— Exercise —
Please take the lines from the one holding "Michael Plekan" through the one holding "## Stamen vincula" in the data below and copy them exactly.

— Dataset records —
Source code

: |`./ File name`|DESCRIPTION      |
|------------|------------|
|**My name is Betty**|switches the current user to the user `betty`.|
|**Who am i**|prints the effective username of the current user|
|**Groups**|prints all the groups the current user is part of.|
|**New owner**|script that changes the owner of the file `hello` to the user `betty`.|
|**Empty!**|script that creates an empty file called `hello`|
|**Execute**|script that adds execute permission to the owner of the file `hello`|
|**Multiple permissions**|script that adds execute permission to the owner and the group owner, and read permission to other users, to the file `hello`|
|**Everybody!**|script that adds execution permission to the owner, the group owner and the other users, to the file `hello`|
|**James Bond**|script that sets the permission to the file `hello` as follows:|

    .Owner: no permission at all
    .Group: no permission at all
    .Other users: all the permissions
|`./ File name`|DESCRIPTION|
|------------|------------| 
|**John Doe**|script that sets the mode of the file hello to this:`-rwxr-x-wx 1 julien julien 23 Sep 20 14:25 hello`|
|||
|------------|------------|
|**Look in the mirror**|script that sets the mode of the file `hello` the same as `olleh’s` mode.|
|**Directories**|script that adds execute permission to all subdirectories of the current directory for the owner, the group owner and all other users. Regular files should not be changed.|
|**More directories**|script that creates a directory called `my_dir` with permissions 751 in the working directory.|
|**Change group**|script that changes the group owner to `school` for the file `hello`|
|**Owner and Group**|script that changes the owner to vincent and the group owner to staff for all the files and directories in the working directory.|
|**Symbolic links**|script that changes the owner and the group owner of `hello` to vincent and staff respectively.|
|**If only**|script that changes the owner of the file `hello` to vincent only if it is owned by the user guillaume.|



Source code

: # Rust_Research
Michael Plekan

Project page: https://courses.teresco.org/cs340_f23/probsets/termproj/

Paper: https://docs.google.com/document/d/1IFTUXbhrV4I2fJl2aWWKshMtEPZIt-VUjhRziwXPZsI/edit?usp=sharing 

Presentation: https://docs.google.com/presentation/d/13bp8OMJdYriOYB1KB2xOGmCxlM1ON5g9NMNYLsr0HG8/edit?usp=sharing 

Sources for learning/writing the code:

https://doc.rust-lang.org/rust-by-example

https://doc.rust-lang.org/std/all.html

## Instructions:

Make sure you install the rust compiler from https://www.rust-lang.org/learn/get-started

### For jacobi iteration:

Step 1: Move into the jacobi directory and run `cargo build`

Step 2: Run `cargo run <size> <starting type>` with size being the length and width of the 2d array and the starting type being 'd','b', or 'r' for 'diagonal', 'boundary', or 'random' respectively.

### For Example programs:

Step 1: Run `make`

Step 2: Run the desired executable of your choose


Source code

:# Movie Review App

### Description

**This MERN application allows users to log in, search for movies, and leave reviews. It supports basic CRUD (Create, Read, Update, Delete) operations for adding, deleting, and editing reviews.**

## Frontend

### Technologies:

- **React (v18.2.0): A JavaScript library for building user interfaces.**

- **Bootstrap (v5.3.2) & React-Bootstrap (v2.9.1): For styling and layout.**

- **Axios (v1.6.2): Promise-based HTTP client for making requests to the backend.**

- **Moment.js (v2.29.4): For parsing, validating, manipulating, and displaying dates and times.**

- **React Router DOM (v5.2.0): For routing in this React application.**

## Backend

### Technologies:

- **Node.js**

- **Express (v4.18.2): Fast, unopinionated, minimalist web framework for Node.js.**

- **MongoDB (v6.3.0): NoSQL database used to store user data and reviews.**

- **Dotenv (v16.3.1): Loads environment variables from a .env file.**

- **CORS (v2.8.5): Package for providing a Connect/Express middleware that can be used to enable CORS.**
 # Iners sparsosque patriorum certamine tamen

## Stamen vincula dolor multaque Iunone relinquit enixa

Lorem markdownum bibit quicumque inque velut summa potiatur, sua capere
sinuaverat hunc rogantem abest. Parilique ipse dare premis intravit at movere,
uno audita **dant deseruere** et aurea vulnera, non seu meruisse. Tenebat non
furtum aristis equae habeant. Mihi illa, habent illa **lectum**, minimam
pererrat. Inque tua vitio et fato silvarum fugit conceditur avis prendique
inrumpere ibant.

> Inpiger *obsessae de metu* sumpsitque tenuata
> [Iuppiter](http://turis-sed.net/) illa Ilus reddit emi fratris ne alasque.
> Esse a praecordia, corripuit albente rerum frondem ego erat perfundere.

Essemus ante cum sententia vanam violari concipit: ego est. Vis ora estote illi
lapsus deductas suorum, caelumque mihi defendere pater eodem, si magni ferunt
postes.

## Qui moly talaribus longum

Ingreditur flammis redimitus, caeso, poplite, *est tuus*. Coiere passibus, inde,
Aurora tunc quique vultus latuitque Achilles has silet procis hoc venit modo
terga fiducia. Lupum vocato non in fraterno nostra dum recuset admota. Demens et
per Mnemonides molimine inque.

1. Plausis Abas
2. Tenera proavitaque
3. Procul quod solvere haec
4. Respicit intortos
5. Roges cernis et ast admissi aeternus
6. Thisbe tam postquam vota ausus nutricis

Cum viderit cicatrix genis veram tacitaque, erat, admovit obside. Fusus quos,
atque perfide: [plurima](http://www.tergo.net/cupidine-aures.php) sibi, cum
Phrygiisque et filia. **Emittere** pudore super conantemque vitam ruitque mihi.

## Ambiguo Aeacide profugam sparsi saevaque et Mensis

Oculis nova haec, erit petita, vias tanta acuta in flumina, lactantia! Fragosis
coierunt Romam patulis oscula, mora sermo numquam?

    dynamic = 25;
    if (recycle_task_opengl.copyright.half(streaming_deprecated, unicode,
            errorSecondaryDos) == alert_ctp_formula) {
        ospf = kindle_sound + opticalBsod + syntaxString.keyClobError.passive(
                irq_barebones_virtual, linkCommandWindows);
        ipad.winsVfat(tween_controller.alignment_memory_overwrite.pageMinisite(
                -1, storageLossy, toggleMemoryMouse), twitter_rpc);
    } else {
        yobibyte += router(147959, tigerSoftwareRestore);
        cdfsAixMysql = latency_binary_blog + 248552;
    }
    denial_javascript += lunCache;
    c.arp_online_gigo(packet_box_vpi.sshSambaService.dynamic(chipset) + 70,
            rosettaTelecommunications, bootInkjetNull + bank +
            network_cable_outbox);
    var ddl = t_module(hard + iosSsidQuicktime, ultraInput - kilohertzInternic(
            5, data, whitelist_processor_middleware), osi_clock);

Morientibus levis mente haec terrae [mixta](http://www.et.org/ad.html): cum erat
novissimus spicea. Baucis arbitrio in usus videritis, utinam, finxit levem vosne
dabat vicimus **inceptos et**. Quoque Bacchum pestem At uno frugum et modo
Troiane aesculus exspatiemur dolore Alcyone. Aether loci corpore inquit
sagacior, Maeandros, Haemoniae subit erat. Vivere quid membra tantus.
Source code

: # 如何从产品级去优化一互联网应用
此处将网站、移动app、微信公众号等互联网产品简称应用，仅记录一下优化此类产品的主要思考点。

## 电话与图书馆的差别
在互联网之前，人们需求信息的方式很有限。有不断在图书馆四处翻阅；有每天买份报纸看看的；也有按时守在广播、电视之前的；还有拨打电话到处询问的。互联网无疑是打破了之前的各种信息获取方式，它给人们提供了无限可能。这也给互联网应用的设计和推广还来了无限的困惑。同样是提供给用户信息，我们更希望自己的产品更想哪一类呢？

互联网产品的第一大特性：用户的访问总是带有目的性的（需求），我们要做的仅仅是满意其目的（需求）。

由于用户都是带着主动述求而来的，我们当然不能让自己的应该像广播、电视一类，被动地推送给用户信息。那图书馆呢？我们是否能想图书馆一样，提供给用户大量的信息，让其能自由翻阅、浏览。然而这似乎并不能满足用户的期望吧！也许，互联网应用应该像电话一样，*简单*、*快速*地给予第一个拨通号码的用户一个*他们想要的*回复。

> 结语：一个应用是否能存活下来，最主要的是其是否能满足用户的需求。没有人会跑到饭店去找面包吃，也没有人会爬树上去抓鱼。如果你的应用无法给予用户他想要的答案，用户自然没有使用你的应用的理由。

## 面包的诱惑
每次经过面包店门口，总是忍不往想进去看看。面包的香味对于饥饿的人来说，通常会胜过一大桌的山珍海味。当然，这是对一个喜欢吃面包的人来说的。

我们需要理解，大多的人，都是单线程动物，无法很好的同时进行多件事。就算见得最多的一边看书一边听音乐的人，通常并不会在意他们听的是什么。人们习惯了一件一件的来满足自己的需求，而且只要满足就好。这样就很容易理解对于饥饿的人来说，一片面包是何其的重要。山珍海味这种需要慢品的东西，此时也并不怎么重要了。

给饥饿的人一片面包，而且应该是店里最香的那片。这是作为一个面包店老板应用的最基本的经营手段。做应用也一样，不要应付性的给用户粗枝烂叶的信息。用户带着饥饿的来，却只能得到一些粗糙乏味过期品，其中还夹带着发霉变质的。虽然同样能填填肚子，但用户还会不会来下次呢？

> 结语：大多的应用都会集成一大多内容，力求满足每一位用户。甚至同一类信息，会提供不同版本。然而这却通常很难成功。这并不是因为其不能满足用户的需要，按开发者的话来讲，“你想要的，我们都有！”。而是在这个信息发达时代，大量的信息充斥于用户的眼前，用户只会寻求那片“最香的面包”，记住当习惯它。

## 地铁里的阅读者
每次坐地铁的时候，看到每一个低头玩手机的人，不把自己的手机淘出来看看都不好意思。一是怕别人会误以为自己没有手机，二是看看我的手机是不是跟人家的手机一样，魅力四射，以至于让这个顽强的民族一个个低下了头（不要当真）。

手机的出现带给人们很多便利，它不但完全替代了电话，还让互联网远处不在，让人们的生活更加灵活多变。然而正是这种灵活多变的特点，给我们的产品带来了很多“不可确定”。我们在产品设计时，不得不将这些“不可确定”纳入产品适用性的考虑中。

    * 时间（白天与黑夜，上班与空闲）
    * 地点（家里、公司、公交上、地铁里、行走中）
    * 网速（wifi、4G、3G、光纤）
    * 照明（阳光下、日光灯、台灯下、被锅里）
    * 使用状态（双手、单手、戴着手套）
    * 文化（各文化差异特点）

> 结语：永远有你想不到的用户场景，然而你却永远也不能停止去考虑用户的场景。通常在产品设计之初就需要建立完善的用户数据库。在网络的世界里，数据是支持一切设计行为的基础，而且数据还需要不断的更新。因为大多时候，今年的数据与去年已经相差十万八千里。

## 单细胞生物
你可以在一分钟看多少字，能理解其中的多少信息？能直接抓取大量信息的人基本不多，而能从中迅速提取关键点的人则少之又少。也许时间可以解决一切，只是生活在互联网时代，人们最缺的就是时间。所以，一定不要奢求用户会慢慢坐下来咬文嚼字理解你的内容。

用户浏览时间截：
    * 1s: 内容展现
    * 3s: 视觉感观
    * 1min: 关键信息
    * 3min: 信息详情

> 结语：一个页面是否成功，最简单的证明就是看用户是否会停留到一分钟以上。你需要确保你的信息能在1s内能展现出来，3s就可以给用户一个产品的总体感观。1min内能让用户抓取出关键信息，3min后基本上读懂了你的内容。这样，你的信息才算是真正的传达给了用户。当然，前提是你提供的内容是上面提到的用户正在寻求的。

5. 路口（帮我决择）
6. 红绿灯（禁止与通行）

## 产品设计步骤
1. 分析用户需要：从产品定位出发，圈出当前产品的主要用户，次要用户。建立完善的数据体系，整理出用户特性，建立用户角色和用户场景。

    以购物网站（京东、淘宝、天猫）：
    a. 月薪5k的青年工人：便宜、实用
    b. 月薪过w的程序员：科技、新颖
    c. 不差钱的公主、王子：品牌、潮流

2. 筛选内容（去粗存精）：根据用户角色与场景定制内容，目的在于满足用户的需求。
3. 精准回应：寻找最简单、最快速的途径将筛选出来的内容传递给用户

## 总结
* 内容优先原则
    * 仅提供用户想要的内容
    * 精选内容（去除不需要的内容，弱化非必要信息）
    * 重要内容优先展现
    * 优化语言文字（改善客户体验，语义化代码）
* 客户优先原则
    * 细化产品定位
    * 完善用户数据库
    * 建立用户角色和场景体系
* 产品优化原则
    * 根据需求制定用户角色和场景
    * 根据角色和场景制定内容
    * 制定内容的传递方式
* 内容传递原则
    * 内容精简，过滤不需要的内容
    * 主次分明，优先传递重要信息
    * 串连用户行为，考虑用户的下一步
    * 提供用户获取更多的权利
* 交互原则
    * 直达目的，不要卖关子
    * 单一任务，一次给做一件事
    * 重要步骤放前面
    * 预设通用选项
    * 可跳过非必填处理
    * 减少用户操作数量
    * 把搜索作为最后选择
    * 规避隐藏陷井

— Answer to this problem —
Michael Plekan

Project page: https://courses.teresco.org/cs340_f23/probsets/termproj/

Paper: https://docs.google.com/document/d/1IFTUXbhrV4I2fJl2aWWKshMtEPZIt-VUjhRziwXPZsI/edit?usp=sharing 

Presentation: https://docs.google.com/presentation/d/13bp8OMJdYriOYB1KB2xOGmCxlM1ON5g9NMNYLsr0HG8/edit?usp=sharing 

Sources for learning/writing the code:

https://doc.rust-lang.org/rust-by-example

https://doc.rust-lang.org/std/all.html

## Instructions:

Make sure you install the rust compiler from https://www.rust-lang.org/learn/get-started

### For jacobi iteration:

Step 1: Move into the jacobi directory and run `cargo build`

Step 2: Run `cargo run <size> <starting type>` with size being the length and width of the 2d array and the starting type being 'd','b', or 'r' for 'diagonal', 'boundary', or 'random' respectively.

### For Example programs:

Step 1: Run `make`

Step 2: Run the desired executable of your choose


Source code

:# Movie Review App

### Description

**This MERN application allows users to log in, search for movies, and leave reviews. It supports basic CRUD (Create, Read, Update, Delete) operations for adding, deleting, and editing reviews.**

## Frontend

### Technologies:

- **React (v18.2.0): A JavaScript library for building user interfaces.**

- **Bootstrap (v5.3.2) & React-Bootstrap (v2.9.1): For styling and layout.**

- **Axios (v1.6.2): Promise-based HTTP client for making requests to the backend.**

- **Moment.js (v2.29.4): For parsing, validating, manipulating, and displaying dates and times.**

- **React Router DOM (v5.2.0): For routing in this React application.**

## Backend

### Technologies:

- **Node.js**

- **Express (v4.18.2): Fast, unopinionated, minimalist web framework for Node.js.**

- **MongoDB (v6.3.0): NoSQL database used to store user data and reviews.**

- **Dotenv (v16.3.1): Loads environment variables from a .env file.**

- **CORS (v2.8.5): Package for providing a Connect/Express middleware that can be used to enable CORS.**
 # Iners sparsosque patriorum certamine tamen

## Stamen vincula dolor multaque Iunone relinquit enixa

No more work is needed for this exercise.